A review of “Surrender to Love”

In his book Surrender to Love: Discovering the Heart of Christian Spirituality, David Benner argues that surrendering to Divine Love is the key to spiritual growth and genuine transformation.  In fact, Benner goes so far as to say that “the deepest need for all human beings is to surrender to Perfect love” (30) because it is only through this act of surrender that we are freed from our own sinful self-preoccupation and restored to right relationship with others, self and God.

What I found especially helpful about Benner’s book was his emphasis on fear. He devotes an entire chapter to the relationship between love and fear (or, should I say, lack of relationship) and notes that the presence of fear is a sure sign of the absence of true surrender. A soul that has surrendered to love, and at rest in that love, is a soul incapable of fear, for “perfect love casts out fear” (1 John 1:18). The experience of fear in a Christian indicates an absence of love and the need for surrender.

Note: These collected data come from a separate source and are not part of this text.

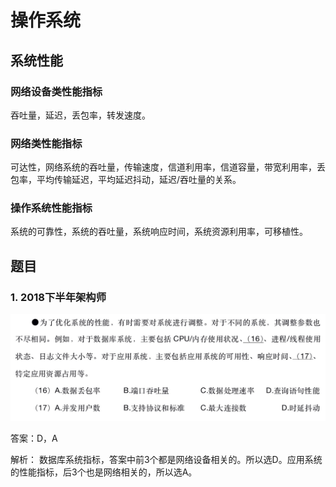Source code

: # 操作系统

## 系统性能

### 网络设备类性能指标
吞吐量，延迟，丢包率，转发速度。

### 网络类性能指标
可达性，网络系统的吞吐量，传输速度，信道利用率，信道容量，带宽利用率，丢包率，平均传输延迟，平均延迟抖动，延迟/吞吐量的关系。

### 操作系统性能指标
系统的可靠性，系统的吞吐量，系统响应时间，系统资源利用率，可移植性。

## 题目

### 1. 2018下半年架构师

![题目](./imgs/ex-2018-2_16-17.jpg)

答案：D，A

解析： 数据库系统指标，答案中前3个都是网络设备相关的。所以选D。应用系统的性能指标，后3个也是网络相关的，所以选A。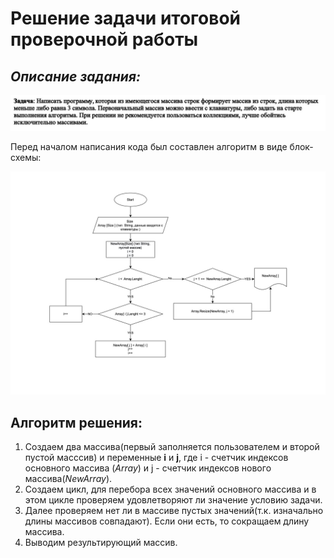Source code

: # Решение задачи итоговой проверочной работы
## *Описание задания:*
![photo](Задача.jpeg)

Перед началом написания кода был составлен алгоритм в виде блок-схемы:

![photo](БлокСхемаРешения.jpeg)

## Алгоритм решения:

1. Создаем два массива(первый заполняется пользователем и второй пустой масссив) и переменные __i__ и __j__, где i - счетчик индексов основного массива (*Array*) и j - счетчик индексов нового массива(*NewArray*).
2. Создаем цикл, для перебора всех значений основного массива и в этом цикле проверяем удовлетворяют ли значение условию задачи.
3. Далее проверяем нет ли в массиве пустых значений(т.к. изначально длины массивов совпадают). Если они есть, то сокращаем длину массива.
4. Выводим результирующий массив.


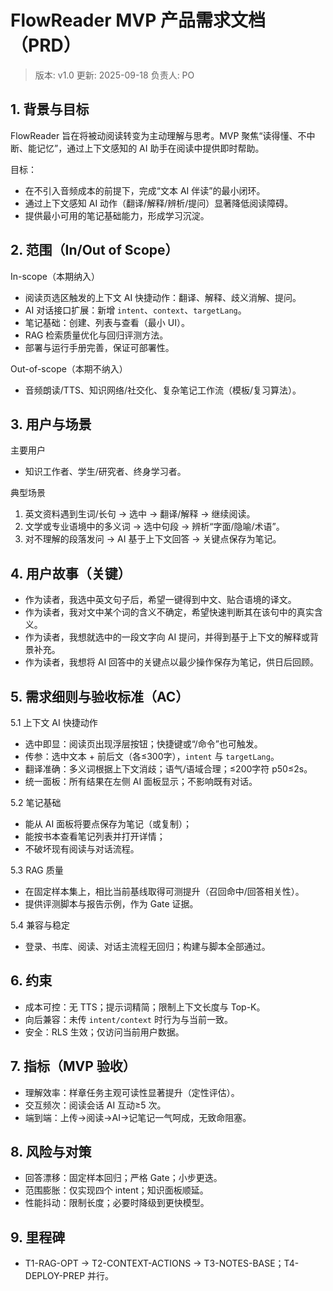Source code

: # FlowReader MVP 产品需求文档（PRD）

> 版本: v1.0
> 更新: 2025-09-18
> 负责人: PO

## 1. 背景与目标

FlowReader 旨在将被动阅读转变为主动理解与思考。MVP 聚焦“读得懂、不中断、能记忆”，通过上下文感知的 AI 助手在阅读中提供即时帮助。

目标：
- 在不引入音频成本的前提下，完成“文本 AI 伴读”的最小闭环。
- 通过上下文感知 AI 动作（翻译/解释/辨析/提问）显著降低阅读障碍。
- 提供最小可用的笔记基础能力，形成学习沉淀。

## 2. 范围（In/Out of Scope）

In-scope（本期纳入）
- 阅读页选区触发的上下文 AI 快捷动作：翻译、解释、歧义消解、提问。
- AI 对话接口扩展：新增 `intent`、`context`、`targetLang`。
- 笔记基础：创建、列表与查看（最小 UI）。
- RAG 检索质量优化与回归评测方法。
- 部署与运行手册完善，保证可部署性。

Out-of-scope（本期不纳入）
- 音频朗读/TTS、知识网络/社交化、复杂笔记工作流（模板/复习算法）。

## 3. 用户与场景

主要用户
- 知识工作者、学生/研究者、终身学习者。

典型场景
1) 英文资料遇到生词/长句 → 选中 → 翻译/解释 → 继续阅读。
2) 文学或专业语境中的多义词 → 选中句段 → 辨析“字面/隐喻/术语”。
3) 对不理解的段落发问 → AI 基于上下文回答 → 关键点保存为笔记。

## 4. 用户故事（关键）

- 作为读者，我选中英文句子后，希望一键得到中文、贴合语境的译文。
- 作为读者，我对文中某个词的含义不确定，希望快速判断其在该句中的真实含义。
- 作为读者，我想就选中的一段文字向 AI 提问，并得到基于上下文的解释或背景补充。
- 作为读者，我想将 AI 回答中的关键点以最少操作保存为笔记，供日后回顾。

## 5. 需求细则与验收标准（AC）

5.1 上下文 AI 快捷动作
- 选中即显：阅读页出现浮层按钮；快捷键或“/命令”也可触发。
- 传参：选中文本 + 前后文（各≤300字），`intent` 与 `targetLang`。
- 翻译准确：多义词根据上下文消歧；语气/语域合理；≤200字符 p50≤2s。
- 统一面板：所有结果在左侧 AI 面板显示；不影响既有对话。

5.2 笔记基础
- 能从 AI 面板将要点保存为笔记（或复制）；
- 能按书本查看笔记列表并打开详情；
- 不破坏现有阅读与对话流程。

5.3 RAG 质量
- 在固定样本集上，相比当前基线取得可测提升（召回命中/回答相关性）。
- 提供评测脚本与报告示例，作为 Gate 证据。

5.4 兼容与稳定
- 登录、书库、阅读、对话主流程无回归；构建与脚本全部通过。

## 6. 约束

- 成本可控：无 TTS；提示词精简；限制上下文长度与 Top-K。
- 向后兼容：未传 `intent/context` 时行为与当前一致。
- 安全：RLS 生效；仅访问当前用户数据。

## 7. 指标（MVP 验收）

- 理解效率：样章任务主观可读性显著提升（定性评估）。
- 交互频次：阅读会话 AI 互动≥5 次。
- 端到端：上传→阅读→AI→记笔记一气呵成，无致命阻塞。

## 8. 风险与对策

- 回答漂移：固定样本回归；严格 Gate；小步更迭。
- 范围膨胀：仅实现四个 intent；知识面板顺延。
- 性能抖动：限制长度；必要时降级到更快模型。

## 9. 里程碑

- T1-RAG-OPT → T2-CONTEXT-ACTIONS → T3-NOTES-BASE；T4-DEPLOY-PREP 并行。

In order to silence that fear and truly surrender, Benner suggests that the Christian must come to a fundamental knowledge of God’s love through prayer. He calls this kind of knowledge “contemplative knowing” (the knowledge of God’s love we gain through experience) and argues that it is less subject to doubt than mere “objective knowing” (the knowledge of God’s love we gain through scripture.) For this reason, Benner stresses the need for contemplative prayer practices such as silence, solitude and imaginative contemplation that aim at direct encounter with Christ.

However, coming to a knowledge of God’s love for us is difficult because of barriers to intimacy, and Benner argues that the major barrier is an unwillingness to be vulnerable. Love is transformational only when it is received in vulnerability because God is not interested in bolstering the “false self” but in replacing it with the essential self. For that reason, the only self God will meet is the true self and thus we must bring that true self to God in prayer, especially in silence. In the experience of silence, the Christian is exposed – exposed to herself and to the God who loves her in spite of what He (and she) sees – and it is that experience, of being loved by God in her most vulnerable and shameful places, that transforms.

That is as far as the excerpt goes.